Down to the final line, return the records unchanged.

*Extracted entries*
%%

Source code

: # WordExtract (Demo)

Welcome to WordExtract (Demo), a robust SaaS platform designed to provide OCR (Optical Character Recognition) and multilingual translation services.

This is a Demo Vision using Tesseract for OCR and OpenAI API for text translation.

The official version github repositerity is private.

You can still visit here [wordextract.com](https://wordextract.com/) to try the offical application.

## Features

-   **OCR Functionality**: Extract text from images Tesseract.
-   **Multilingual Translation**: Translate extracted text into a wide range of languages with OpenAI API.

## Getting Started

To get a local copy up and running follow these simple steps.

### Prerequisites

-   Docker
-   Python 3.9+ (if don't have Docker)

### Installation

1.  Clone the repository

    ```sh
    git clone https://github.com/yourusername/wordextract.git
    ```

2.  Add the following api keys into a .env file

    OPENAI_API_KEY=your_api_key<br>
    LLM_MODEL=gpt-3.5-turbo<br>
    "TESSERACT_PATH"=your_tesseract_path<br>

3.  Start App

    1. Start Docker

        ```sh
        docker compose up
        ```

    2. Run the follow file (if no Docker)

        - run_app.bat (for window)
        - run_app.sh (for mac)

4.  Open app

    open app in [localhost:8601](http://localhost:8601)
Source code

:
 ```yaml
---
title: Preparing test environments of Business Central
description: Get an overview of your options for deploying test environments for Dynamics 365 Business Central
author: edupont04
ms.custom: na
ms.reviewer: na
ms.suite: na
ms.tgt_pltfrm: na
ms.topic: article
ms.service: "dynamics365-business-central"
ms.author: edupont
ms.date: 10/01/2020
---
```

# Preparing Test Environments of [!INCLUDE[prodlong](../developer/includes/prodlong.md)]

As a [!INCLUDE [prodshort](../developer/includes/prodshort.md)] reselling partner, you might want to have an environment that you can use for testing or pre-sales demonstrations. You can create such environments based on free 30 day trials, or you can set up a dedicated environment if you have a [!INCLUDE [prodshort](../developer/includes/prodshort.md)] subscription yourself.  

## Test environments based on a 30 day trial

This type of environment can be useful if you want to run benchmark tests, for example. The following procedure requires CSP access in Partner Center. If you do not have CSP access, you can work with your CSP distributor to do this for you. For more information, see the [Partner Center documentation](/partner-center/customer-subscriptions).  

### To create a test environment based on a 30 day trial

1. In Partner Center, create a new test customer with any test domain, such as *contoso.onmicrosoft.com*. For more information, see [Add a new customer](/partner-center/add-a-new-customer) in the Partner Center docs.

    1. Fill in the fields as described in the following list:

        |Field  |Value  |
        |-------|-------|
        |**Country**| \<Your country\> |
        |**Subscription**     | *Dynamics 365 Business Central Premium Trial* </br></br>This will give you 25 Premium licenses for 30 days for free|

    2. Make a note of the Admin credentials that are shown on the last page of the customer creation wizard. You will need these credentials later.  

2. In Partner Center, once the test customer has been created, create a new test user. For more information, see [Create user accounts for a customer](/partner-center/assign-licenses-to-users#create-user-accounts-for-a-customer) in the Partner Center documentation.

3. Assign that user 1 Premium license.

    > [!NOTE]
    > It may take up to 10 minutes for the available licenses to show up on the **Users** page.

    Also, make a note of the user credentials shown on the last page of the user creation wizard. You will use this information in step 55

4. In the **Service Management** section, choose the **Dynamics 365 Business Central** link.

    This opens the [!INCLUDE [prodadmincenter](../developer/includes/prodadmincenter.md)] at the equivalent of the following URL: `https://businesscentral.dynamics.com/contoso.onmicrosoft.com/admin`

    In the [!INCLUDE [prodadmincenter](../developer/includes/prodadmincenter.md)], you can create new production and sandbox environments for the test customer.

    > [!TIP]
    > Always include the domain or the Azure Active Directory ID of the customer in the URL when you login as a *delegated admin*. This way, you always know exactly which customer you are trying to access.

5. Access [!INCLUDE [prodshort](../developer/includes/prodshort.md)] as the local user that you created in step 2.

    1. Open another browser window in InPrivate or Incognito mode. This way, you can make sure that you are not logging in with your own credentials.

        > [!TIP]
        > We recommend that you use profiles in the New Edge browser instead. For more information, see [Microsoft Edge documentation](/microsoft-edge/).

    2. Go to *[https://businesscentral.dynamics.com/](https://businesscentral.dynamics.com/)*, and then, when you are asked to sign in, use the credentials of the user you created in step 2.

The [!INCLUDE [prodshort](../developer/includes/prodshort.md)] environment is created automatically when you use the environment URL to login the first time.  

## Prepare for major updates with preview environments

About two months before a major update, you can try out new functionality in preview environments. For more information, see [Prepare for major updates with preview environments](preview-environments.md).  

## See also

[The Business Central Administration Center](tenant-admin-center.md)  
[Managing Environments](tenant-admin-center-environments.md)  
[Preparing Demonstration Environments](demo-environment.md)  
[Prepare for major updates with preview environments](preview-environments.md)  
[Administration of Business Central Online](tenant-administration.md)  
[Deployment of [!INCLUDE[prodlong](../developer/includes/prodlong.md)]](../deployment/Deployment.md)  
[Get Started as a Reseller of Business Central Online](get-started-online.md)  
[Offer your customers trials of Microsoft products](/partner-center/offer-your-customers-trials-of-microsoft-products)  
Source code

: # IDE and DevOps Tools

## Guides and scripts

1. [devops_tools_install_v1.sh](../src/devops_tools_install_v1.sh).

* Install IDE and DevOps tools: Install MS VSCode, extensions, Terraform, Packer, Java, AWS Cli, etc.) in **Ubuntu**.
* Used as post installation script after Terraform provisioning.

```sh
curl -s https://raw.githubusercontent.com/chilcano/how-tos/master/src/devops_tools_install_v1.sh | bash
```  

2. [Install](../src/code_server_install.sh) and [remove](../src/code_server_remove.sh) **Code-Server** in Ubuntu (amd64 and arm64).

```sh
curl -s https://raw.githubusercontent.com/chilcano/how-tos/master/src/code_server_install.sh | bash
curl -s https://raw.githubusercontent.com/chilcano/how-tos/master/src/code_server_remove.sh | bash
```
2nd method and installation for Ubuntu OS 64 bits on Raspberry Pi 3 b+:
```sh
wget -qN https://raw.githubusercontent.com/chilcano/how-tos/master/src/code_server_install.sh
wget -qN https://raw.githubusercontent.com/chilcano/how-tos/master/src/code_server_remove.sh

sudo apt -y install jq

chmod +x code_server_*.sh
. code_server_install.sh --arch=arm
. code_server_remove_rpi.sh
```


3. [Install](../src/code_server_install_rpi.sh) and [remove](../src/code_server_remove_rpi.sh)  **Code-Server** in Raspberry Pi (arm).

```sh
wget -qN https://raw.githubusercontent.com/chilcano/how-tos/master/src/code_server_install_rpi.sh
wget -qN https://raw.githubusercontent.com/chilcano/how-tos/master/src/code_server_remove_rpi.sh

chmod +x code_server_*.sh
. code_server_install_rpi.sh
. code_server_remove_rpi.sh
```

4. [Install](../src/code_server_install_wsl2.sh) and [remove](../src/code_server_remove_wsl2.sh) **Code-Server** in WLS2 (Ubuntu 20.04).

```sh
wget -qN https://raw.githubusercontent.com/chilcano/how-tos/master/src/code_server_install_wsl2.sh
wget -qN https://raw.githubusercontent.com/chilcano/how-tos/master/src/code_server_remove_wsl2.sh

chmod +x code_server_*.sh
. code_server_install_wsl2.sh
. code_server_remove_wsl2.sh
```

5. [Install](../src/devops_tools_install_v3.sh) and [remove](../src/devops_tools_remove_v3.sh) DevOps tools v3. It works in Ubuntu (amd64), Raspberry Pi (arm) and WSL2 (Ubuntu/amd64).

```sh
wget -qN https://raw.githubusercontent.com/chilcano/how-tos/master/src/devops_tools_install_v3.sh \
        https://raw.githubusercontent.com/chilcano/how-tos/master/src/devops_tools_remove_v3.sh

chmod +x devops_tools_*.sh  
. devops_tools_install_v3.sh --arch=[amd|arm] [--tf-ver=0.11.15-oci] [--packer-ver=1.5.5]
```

%%

*Solution*
Source code

: # WordExtract (Demo)

Welcome to WordExtract (Demo), a robust SaaS platform designed to provide OCR (Optical Character Recognition) and multilingual translation services.

This is a Demo Vision using Tesseract for OCR and OpenAI API for text translation.

The official version github repositerity is private.

You can still visit here [wordextract.com](https://wordextract.com/) to try the offical application.

## Features

-   **OCR Functionality**: Extract text from images Tesseract.
-   **Multilingual Translation**: Translate extracted text into a wide range of languages with OpenAI API.

## Getting Started

To get a local copy up and running follow these simple steps.

### Prerequisites

-   Docker
-   Python 3.9+ (if don't have Docker)

### Installation

1.  Clone the repository

    ```sh
    git clone https://github.com/yourusername/wordextract.git
    ```

2.  Add the following api keys into a .env file

    OPENAI_API_KEY=your_api_key<br>
    LLM_MODEL=gpt-3.5-turbo<br>
    "TESSERACT_PATH"=your_tesseract_path<br>

3.  Start App

    1. Start Docker

        ```sh
        docker compose up
        ```

    2. Run the follow file (if no Docker)

        - run_app.bat (for window)
        - run_app.sh (for mac)

4.  Open app

    open app in [localhost:8601](http://localhost:8601)
Source code

:
 ```yaml
---
title: Preparing test environments of Business Central
description: Get an overview of your options for deploying test environments for Dynamics 365 Business Central
author: edupont04
ms.custom: na
ms.reviewer: na
ms.suite: na
ms.tgt_pltfrm: na
ms.topic: article
ms.service: "dynamics365-business-central"
ms.author: edupont
ms.date: 10/01/2020
---
```

# Preparing Test Environments of [!INCLUDE[prodlong](../developer/includes/prodlong.md)]

As a [!INCLUDE [prodshort](../developer/includes/prodshort.md)] reselling partner, you might want to have an environment that you can use for testing or pre-sales demonstrations. You can create such environments based on free 30 day trials, or you can set up a dedicated environment if you have a [!INCLUDE [prodshort](../developer/includes/prodshort.md)] subscription yourself.  

## Test environments based on a 30 day trial

This type of environment can be useful if you want to run benchmark tests, for example. The following procedure requires CSP access in Partner Center. If you do not have CSP access, you can work with your CSP distributor to do this for you. For more information, see the [Partner Center documentation](/partner-center/customer-subscriptions).  

### To create a test environment based on a 30 day trial

1. In Partner Center, create a new test customer with any test domain, such as *contoso.onmicrosoft.com*. For more information, see [Add a new customer](/partner-center/add-a-new-customer) in the Partner Center docs.

    1. Fill in the fields as described in the following list:

        |Field  |Value  |
        |-------|-------|
        |**Country**| \<Your country\> |
        |**Subscription**     | *Dynamics 365 Business Central Premium Trial* </br></br>This will give you 25 Premium licenses for 30 days for free|

    2. Make a note of the Admin credentials that are shown on the last page of the customer creation wizard. You will need these credentials later.  

2. In Partner Center, once the test customer has been created, create a new test user. For more information, see [Create user accounts for a customer](/partner-center/assign-licenses-to-users#create-user-accounts-for-a-customer) in the Partner Center documentation.

3. Assign that user 1 Premium license.

    > [!NOTE]
    > It may take up to 10 minutes for the available licenses to show up on the **Users** page.

    Also, make a note of the user credentials shown on the last page of the user creation wizard. You will use this information in step 55

4. In the **Service Management** section, choose the **Dynamics 365 Business Central** link.

    This opens the [!INCLUDE [prodadmincenter](../developer/includes/prodadmincenter.md)] at the equivalent of the following URL: `https://businesscentral.dynamics.com/contoso.onmicrosoft.com/admin`

    In the [!INCLUDE [prodadmincenter](../developer/includes/prodadmincenter.md)], you can create new production and sandbox environments for the test customer.

    > [!TIP]
    > Always include the domain or the Azure Active Directory ID of the customer in the URL when you login as a *delegated admin*. This way, you always know exactly which customer you are trying to access.

5. Access [!INCLUDE [prodshort](../developer/includes/prodshort.md)] as the local user that you created in step 2.

    1. Open another browser window in InPrivate or Incognito mode. This way, you can make sure that you are not logging in with your own credentials.

        > [!TIP]
        > We recommend that you use profiles in the New Edge browser instead. For more information, see [Microsoft Edge documentation](/microsoft-edge/).

    2. Go to *[https://businesscentral.dynamics.com/](https://businesscentral.dynamics.com/)*, and then, when you are asked to sign in, use the credentials of the user you created in step 2.

The [!INCLUDE [prodshort](../developer/includes/prodshort.md)] environment is created automatically when you use the environment URL to login the first time.  

## Prepare for major updates with preview environments

About two months before a major update, you can try out new functionality in preview environments. For more information, see [Prepare for major updates with preview environments](preview-environments.md).  

## See also

[The Business Central Administration Center](tenant-admin-center.md)  
[Managing Environments](tenant-admin-center-environments.md)  
[Preparing Demonstration Environments](demo-environment.md)  
[Prepare for major updates with preview environments](preview-environments.md)  
[Administration of Business Central Online](tenant-administration.md)  
[Deployment of [!INCLUDE[prodlong](../developer/includes/prodlong.md)]](../deployment/Deployment.md)  
[Get Started as a Reseller of Business Central Online](get-started-online.md)  
[Offer your customers trials of Microsoft products](/partner-center/offer-your-customers-trials-of-microsoft-products)  
Source code

: # IDE and DevOps Tools

## Guides and scripts

1. [devops_tools_install_v1.sh](../src/devops_tools_install_v1.sh).

* Install IDE and DevOps tools: Install MS VSCode, extensions, Terraform, Packer, Java, AWS Cli, etc.) in **Ubuntu**.
* Used as post installation script after Terraform provisioning.

```sh
curl -s https://raw.githubusercontent.com/chilcano/how-tos/master/src/devops_tools_install_v1.sh | bash
```  

2. [Install](../src/code_server_install.sh) and [remove](../src/code_server_remove.sh) **Code-Server** in Ubuntu (amd64 and arm64).

```sh
curl -s https://raw.githubusercontent.com/chilcano/how-tos/master/src/code_server_install.sh | bash
curl -s https://raw.githubusercontent.com/chilcano/how-tos/master/src/code_server_remove.sh | bash
```
2nd method and installation for Ubuntu OS 64 bits on Raspberry Pi 3 b+:
```sh
wget -qN https://raw.githubusercontent.com/chilcano/how-tos/master/src/code_server_install.sh
wget -qN https://raw.githubusercontent.com/chilcano/how-tos/master/src/code_server_remove.sh

sudo apt -y install jq

chmod +x code_server_*.sh
. code_server_install.sh --arch=arm
. code_server_remove_rpi.sh
```


3. [Install](../src/code_server_install_rpi.sh) and [remove](../src/code_server_remove_rpi.sh)  **Code-Server** in Raspberry Pi (arm).

```sh
wget -qN https://raw.githubusercontent.com/chilcano/how-tos/master/src/code_server_install_rpi.sh
wget -qN https://raw.githubusercontent.com/chilcano/how-tos/master/src/code_server_remove_rpi.sh

chmod +x code_server_*.sh
. code_server_install_rpi.sh
. code_server_remove_rpi.sh
```

4. [Install](../src/code_server_install_wsl2.sh) and [remove](../src/code_server_remove_wsl2.sh) **Code-Server** in WLS2 (Ubuntu 20.04).

```sh
wget -qN https://raw.githubusercontent.com/chilcano/how-tos/master/src/code_server_install_wsl2.sh
wget -qN https://raw.githubusercontent.com/chilcano/how-tos/master/src/code_server_remove_wsl2.sh

chmod +x code_server_*.sh
. code_server_install_wsl2.sh
. code_server_remove_wsl2.sh
```

5. [Install](../src/devops_tools_install_v3.sh) and [remove](../src/devops_tools_remove_v3.sh) DevOps tools v3. It works in Ubuntu (amd64), Raspberry Pi (arm) and WSL2 (Ubuntu/amd64).

```sh
wget -qN https://raw.githubusercontent.com/chilcano/how-tos/master/src/devops_tools_install_v3.sh \
        https://raw.githubusercontent.com/chilcano/how-tos/master/src/devops_tools_remove_v3.sh

chmod +x devops_tools_*.sh  
. devops_tools_install_v3.sh --arch=[amd|arm] [--tf-ver=0.11.15-oci] [--packer-ver=1.5.5]
```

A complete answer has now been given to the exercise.